1/16/2006 9:04:56 PM

Hi Chris and everyone,

--- In tuning@yahoogroups.com, Chris Mohr
<fromtherealmoftheshadow@y...> wrote:
>
> Hi all,
>
> I just met Monz at the Boulder MahlerFest, where he
> was on a panel at the Saturday symposium. He showed me
> Tonalsoft's new tonescape program
> (http://tonalsoft.com/support/tonescape/tut-compose.aspx)which
> is an extrememly promising microtonal composing tool.
> Take a look at it!
>
> it waqs great meeting him, and I'm sure I would enjoy
> meeting others in oiur little micro-club in my
> travels.
>
> Chris Mohr

Thanks for the good review!

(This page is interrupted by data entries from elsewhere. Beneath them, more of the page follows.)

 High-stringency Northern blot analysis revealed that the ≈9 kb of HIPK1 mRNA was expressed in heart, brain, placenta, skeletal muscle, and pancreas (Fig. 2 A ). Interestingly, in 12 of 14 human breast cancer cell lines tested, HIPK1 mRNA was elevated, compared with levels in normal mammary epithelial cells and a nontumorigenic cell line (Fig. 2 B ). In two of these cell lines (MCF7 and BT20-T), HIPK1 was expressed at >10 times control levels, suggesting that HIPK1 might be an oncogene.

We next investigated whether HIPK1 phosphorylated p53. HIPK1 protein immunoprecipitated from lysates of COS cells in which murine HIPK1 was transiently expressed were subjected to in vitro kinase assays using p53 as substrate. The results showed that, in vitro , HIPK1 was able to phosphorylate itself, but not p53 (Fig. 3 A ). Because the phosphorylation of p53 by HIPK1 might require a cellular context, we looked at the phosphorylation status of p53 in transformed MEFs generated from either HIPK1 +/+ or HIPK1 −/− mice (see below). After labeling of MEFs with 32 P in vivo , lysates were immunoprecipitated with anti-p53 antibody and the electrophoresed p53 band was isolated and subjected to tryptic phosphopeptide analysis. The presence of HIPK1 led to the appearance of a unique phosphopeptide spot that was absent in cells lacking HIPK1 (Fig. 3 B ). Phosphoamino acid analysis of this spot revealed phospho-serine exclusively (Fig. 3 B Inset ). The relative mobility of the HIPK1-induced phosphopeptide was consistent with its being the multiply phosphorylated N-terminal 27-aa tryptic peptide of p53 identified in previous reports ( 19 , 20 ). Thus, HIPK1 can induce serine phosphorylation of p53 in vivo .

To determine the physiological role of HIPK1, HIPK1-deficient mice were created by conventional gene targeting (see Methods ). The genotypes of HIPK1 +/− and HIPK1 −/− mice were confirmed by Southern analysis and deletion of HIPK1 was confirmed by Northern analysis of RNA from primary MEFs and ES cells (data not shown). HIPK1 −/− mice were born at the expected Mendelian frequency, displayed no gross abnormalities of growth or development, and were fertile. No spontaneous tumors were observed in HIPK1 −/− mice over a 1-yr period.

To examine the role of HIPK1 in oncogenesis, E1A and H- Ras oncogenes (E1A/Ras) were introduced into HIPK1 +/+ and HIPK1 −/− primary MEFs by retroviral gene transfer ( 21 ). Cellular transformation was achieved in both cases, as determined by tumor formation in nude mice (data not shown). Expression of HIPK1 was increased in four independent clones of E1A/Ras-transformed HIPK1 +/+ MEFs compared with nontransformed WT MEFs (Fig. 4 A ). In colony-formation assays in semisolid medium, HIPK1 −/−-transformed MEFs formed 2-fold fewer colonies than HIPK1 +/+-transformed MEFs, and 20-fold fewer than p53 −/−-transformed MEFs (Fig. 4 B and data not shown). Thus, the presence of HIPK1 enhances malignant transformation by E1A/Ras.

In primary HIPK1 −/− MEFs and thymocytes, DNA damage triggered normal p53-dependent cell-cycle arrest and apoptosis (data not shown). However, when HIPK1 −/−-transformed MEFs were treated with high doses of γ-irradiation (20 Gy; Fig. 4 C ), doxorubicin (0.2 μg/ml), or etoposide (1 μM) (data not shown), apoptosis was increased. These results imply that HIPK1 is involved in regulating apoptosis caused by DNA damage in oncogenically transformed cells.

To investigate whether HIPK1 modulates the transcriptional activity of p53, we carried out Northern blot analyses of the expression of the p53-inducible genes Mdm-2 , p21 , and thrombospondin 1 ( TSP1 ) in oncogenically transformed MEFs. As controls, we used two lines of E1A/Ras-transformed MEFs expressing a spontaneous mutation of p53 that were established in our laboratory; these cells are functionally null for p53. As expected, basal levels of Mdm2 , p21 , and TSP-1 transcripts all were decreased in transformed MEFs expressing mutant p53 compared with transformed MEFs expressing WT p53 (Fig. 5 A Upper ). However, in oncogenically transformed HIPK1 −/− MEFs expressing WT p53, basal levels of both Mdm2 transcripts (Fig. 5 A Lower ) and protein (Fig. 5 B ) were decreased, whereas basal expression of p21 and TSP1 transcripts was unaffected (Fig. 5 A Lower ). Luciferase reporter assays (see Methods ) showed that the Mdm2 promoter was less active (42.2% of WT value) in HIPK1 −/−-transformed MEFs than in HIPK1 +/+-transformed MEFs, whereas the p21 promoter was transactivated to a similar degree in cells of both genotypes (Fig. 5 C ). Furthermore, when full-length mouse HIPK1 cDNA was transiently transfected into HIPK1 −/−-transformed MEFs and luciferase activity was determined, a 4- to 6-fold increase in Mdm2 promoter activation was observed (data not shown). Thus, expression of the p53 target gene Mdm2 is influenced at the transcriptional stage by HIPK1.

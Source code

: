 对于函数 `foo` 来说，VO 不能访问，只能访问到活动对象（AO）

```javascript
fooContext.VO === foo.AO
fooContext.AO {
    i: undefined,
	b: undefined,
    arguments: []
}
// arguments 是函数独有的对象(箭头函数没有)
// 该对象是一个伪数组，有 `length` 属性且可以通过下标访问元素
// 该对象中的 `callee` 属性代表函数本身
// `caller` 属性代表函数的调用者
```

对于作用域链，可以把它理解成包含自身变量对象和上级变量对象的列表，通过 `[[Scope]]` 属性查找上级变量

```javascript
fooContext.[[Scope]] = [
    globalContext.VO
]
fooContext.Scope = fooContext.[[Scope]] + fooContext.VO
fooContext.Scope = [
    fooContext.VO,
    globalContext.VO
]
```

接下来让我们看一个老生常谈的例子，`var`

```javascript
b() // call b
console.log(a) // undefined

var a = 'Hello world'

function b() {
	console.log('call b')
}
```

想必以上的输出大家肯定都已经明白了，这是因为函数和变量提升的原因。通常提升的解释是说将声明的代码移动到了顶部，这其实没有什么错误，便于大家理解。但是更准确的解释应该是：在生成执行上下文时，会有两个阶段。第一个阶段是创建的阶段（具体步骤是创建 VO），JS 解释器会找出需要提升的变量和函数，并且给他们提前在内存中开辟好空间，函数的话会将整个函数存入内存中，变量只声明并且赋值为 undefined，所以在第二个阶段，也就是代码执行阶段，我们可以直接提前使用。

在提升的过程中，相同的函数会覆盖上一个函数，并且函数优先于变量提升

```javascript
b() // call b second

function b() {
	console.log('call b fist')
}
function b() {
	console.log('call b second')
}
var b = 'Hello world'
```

It was great meeting you too.

Chris thinks of himself more as a "53-ist" than a
"microtonalist", since 53-ET is the tuning in which
he is specifically interested, as a temperament of JI.

He kept wanting me to show him Tonescape lattices of
53-edo as a temperament of 7-limit JI, and it *is*
significantly better at approximating ratios-of-7 than
12-edo is, but it really excels at 5-limit JI so that's
mostly what i showed him ... besides, when the dimensionality
of the lattice goes beyond 3 dimensions, Tonescape's
"Geometry|Closed Curved" menu choice results in a shape
which i think doesn't particularly convey much useful
information -- where this menu choice *does* work beautifully
is when the JI space is 2-dimensional, then you can see
the helix, torus, etc., which results from the tempering.

Anyway, it was terrific to meet Chris and his lovely wife
Karen, and Chris even came back by himself on Sunday, armed
with his hand-drawn 53-edo "circles-of-5ths" diagrams, which
reminded me of the earliest microtonal research i did:
calculating transpositions of Partch's 29-tone 11-limit
Tonality Diamond using all 29 of the notes as a "local 1/1"
... and in those days, i did all the calculations with a
pen and paper, not even a calculator (let alone a computer).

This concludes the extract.